In his tweets, Demirtas said a peaceful resolution to the conflict between the PKK and Turkey would come from “the Turkish parliament within the framework of the law” and added that this could have been done earlier.
“However, Erdogan imprisoned those who wanted peace, put them in prisons, tried to shut down their parties, appointed trustees to their municipalities, and tried to scare the people to gain votes through the discourse of terror by fueling the conflict with provocations,” Demirtas said, referring to the cases against the HDP.
Erdogan accuses the HDP, the third-largest party in the Turkish parliament, of having links to the militant PKK, which has been designated as a terrorist organization by the United States, the European Union and Turkey. The HDP denies any links to terrorism.
Disarmament
Demirtas’ statements have resonated with some experts who argue that conditions are suitable for the PKK to disarm and leave it for civilian politicians to defend Kurdish rights in Turkey.
“I don’t think it is difficult for the PKK to lay down its arms in Turkey. The conditions are favorable for this,” said Reha Ruhavioglu, director of the Diyarbakir-based Kurdish Studies Center.
“Our research shows that [Kurdish people] want to see civilian actors like the HDP and Demirtas as the bearer of the Kurdish issue in Turkey,” Ruhavioglu told VOA. “In other words, the Kurdish people in Turkey also prioritize disarmament and say that the problems should be discussed through civilian politics, not weapons.”
Long conflict
Founded by Abdullah Ocalan in 1978, the PKK aims to establish a confederation of semiautonomous Kurdish regions spanning parts of Iran, Iraq, Syria and Turkey.
The almost four-decade conflict ceased once with a peace process between the PKK and Turkey in 2013, but violence resumed in July 2015. According to data collected by the International Crisis Group, at least 6,561 people, including 611 civilians, have died in clashes or terror attacks from July 2015 until the end of last month.
In a report last year, Human Rights Watch stated that clashes between the military and the PKK have greatly decreased in rural areas of Turkey’s eastern and southeastern regions.
But it said, “Turkey has concentrated its military campaign against the PKK, including with drone strikes in the Kurdistan Region of Iraq where PKK bases are located, and increasingly in northeast Syria against the Kurdish-led, U.S.- and U.K.-backed Syrian Democratic Forces.”
The PKK announced a suspension of militant activity shortly after the 7.8 and 7.6 magnitude earthquakes that jolted southern Turkey in February and later extended the pause until after next month’s Turkish elections.
The PKK has not publicly responded to Demirtas’ promise to press it to disarm.
In a written interview with VOA Turkish from his prison cell, Demirtas acknowledged the limits of his influence over the group.
“The issue is not whether the [PKK] listens to me or not,” he wrote. “If I make a call, they will not pay attention, it is obvious.
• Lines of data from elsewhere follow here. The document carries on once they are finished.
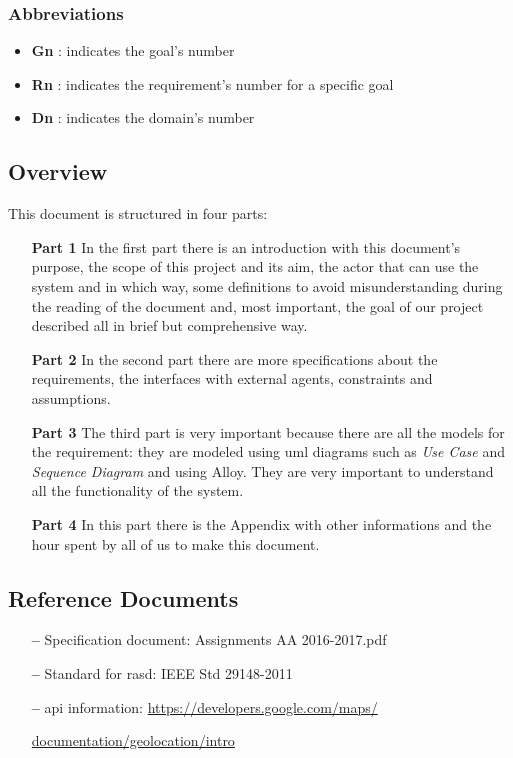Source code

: \subsubsection{Abbreviations} \label{abbre}
\begin{itemize}
\item \textbf{Gn} : indicates the goal's number
\item \textbf{Rn} : indicates the requirement's number for a specific goal
\item \textbf{Dn} : indicates the domain's number
\end{itemize}


\subsection{Overview} \label{subsec:overview}
This document is structured in four parts:
\begin{itemize}
\item[\textbf{Part 1}]In the first part there is an introduction with this document's purpose, the scope of this project and its aim, the actor that can use  the system and in which way, some definitions to avoid misunderstanding during the reading of the document and, most important, the goal of our project described all in brief but comprehensive way.  
\item[\textbf{Part 2}]In the second part there are more specifications about the requirements, the interfaces with external agents, constraints and assumptions.
\item[\textbf{Part 3}]The third part is very important because there are all the models for the requirement: they are modeled using \acs{uml} diagrams such as \emph{Use Case} and \emph{Sequence Diagram} and using Alloy. They are very important to understand all the functionality of the system.  
\item[\textbf{Part 4}]In this part there is the Appendix with other informations and the hour spent by all of us to make this document.
\end{itemize}

\subsection{Reference Documents} \label{ref-doc}

\begin{itemize}
\item[\textbf{--}] Specification document: Assignments AA 2016-2017.pdf
\item[\textbf{--}] Standard for \acs{rasd}: IEEE Std 29148-2011
\item[\textbf{--}] \acs{api} information: 
\url{https://developers.google.com/maps/}

\url{documentation/geolocation/intro}

\end{itemize}



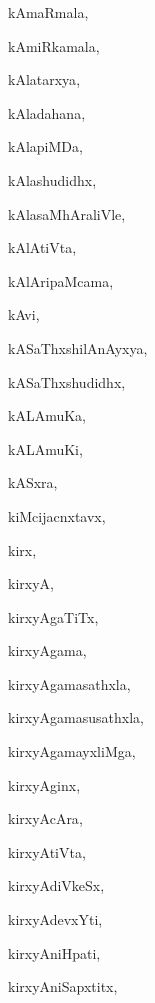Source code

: \begin{multicols}{3}
{\noindent
{kAmaRmala}, \pageref{kAmaRmala}

\noindent
{kAmiRkamala}, \pageref{kAmiRkamala}

\noindent
{kAlatarxya}, \pageref{kAlatarxya}

\noindent
{kAladahana}, \pageref{kAladahana}

\noindent
{kAlapiMDa}, \pageref{kAlapiMDa}

\noindent
{kAlashudidhx}, \pageref{kAlashudidhx}

\noindent
{kAlasaMhAraliVle}, \pageref{kAlasaMhAraliVle}

\noindent
{kAlAtiVta}, \pageref{kAlAtiVta}

\noindent
{kAlAripaMcama}, \pageref{kAlAripaMcama}

\noindent
{kAvi}, \pageref{kAvi}

\noindent
{kASaThxshilAnAyxya}, \pageref{kASaThxshilAnAyxya}

\noindent
{kASaThxshudidhx}, \pageref{kASaThxshudidhx}

\noindent
{kALAmuKa}, \pageref{kALAmuKa}

\noindent
{kALAmuKi}, \pageref{kALAmuKi}

\noindent
{kASxra}, \pageref{kASxra}

\noindent
{kiMcijacnxtavx}, \pageref{kiMcijacnxtavx}

\noindent
{kirx}, \pageref{kirx}

\noindent
{kirxyA}, \pageref{kirxyA}

\noindent
{kirxyAgaTiTx}, \pageref{kirxyAgaTiTx}

\noindent
{kirxyAgama}, \pageref{kirxyAgama}

\noindent
{kirxyAgamasathxla}, \pageref{kirxyAgamasathxla}

\noindent
{kirxyAgamasusathxla}, \pageref{kirxyAgamasusathxla}

\noindent
{kirxyAgamayxliMga}, \pageref{kirxyAgamayxliMga}

\noindent
{kirxyAginx}, \pageref{kirxyAginx}

\noindent
{kirxyAcAra}, \pageref{kirxyAcAra}

\noindent
{kirxyAtiVta}, \pageref{kirxyAtiVta}

\noindent
{kirxyAdiVkeSx}, \pageref{kirxyAdiVkeSx}

\noindent
{kirxyAdevxYti}, \pageref{kirxyAdevxYti}

\noindent
{kirxyAniHpati}, \pageref{kirxyAniHpati}

\noindent
{kirxyAniSapxtitx}, \pageref{kirxyAniSapxtitx}

}
\end{multicols}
But if some steps are taken for a possible solution in the parliament within an open, transparent and legal framework, of course, the actors will have to take this into account.”
Demirtas told VOA in messages relayed by his lawyers that he is proposing to work on creating the political, legal and social basis of a solution to the long-running conflict.
“And of course, we will do this,” he wrote. “We will create the appropriate environment and create the process where the weapons will be laid down. I want to emphasize that this is not difficult or impossible.”
This story originated in VOA’s Turkish Service. Yildiz Yazicioglu contributed from Ankara.